20 years of the euro
January 2022 marks the twentieth anniversary of the appearance of the euro in the household wallet. Admittedly, twenty years is not a long time for a currency, but we can still try to draw up an initial balance sheet, albeit a provisional one. In other words, to identify its successes and failures
20 YEARS OF THE EURO AGAINST THE DOLLAR
When the euro first appeared, insofar as it was becoming the currency of an economic entity more or less the size of the United States, it was expected that it would one day rank on a par with the dollar. Is this the case twenty years later? No, the dollar represents 60% of the world’s currencies, the euro almost half as much. 80% of international trade is denominated in dollars, far ahead of the euro. What explains this?
Because the United States is a single country, albeit a federal one, with a single federal government and a single foreign policy, served by an incomparable army.

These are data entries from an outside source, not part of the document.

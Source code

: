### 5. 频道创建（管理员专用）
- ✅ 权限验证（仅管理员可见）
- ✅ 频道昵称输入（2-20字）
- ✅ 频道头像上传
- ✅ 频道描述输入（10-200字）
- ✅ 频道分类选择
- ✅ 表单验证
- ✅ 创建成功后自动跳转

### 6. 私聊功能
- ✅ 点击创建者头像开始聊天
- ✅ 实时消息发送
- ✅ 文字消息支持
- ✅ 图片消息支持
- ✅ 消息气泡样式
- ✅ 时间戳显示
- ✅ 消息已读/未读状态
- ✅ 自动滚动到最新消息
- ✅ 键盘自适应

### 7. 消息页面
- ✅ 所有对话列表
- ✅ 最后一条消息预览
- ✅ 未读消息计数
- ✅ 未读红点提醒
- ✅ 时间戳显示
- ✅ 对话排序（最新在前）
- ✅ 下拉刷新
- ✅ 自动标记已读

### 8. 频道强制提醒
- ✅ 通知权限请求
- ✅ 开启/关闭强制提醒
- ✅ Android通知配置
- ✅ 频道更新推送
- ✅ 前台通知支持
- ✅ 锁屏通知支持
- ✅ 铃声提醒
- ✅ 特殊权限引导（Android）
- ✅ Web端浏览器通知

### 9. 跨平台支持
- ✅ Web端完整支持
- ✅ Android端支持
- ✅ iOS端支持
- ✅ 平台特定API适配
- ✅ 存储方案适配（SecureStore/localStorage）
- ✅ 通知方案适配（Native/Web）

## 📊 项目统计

Therefore, this country can impose the terms of its international trade, particularly with regard to oil, which plays the role that gold once did and to which the dollar can be linked. The European Union does not have this capacity to adopt a single foreign policy, which also explains its military weakness.
THE ENRICHMENT OF THE FRENCH IN THE FACE OF 20 YEARS OF THE EURO
Has the euro made the French richer? If one relies on calculations that group together all the products that can be purchased, yes. But in this addition of products, we should distinguish vital purchases, such as food, from non-vital purchases, such as high-tech products. Yes, the price of computers has collapsed, the price of cell phones has collapsed, etc., but the price of salad has soared. In concrete terms, this leads to the following conclusion: the euro has benefited the richest 20% and harmed the poorest 20%, those who have to buy potatoes first before thinking about household appliances or cars.

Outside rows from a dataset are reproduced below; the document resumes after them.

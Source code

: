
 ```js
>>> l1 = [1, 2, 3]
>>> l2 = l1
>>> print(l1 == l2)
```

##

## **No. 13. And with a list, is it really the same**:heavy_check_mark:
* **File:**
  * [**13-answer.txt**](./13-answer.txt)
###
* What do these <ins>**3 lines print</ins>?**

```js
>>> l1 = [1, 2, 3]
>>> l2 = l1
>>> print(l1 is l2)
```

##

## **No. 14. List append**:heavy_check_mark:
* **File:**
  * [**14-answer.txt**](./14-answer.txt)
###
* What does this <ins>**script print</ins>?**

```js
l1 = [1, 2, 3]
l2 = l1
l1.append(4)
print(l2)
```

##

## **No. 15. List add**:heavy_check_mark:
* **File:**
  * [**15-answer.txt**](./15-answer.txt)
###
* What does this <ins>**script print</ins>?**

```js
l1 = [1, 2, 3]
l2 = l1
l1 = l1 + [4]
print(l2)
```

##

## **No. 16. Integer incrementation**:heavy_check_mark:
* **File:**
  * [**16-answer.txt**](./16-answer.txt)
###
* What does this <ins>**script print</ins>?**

As regards foreign trade, France had a surplus overall until the arrival of the euro. But with a very strong currency, exports are more difficult to achieve, except when, as in Germany, we have retained a high-performance industrial base from which foreign buyers cannot escape. Thus, the euro encourages consumption in our country – with the reservations we have just expressed concerning the richest and poorest – but penalizes our production. To compete with Germany, we would have to be able to devalue our currency. In the current situation, the euro is even undervalued in Germany and overvalued in France. One can imagine what it might be like for Greece, for example, which has to sell olive oil in euros, the equivalent of which is produced in its Turkish neighbor. Of course, intra-European agreements can compensate for this lack of competitiveness, but the question remains.
THE MAINTENANCE OF THE EURO
So how is it that the euro is holding on despite everything? Because it is the result of a political will. What holds the euro together is the European Union. It is not the euro that makes Europe, it is Europe, as a political entity, that makes the euro. And it is true that this European Union with its own currency has been useful in managing certain crises, especially when it has been necessary to print masses of new money, following the example of the Fed: the quantities necessary to keep nations afloat, especially during the world crisis caused by the Chinese flu, could only be issued by a giant bank, the ECB.
What threatens this policy is inflation in the price of raw materials and energy, which would render ineffective the rotating movement of the money printing press, designated under the linguistic umbrella of quantitative easing. Now, this inflation, if it is higher in the United States than in Europe, still reaches on this side of the Atlantic at least 5%… We will see what will happen.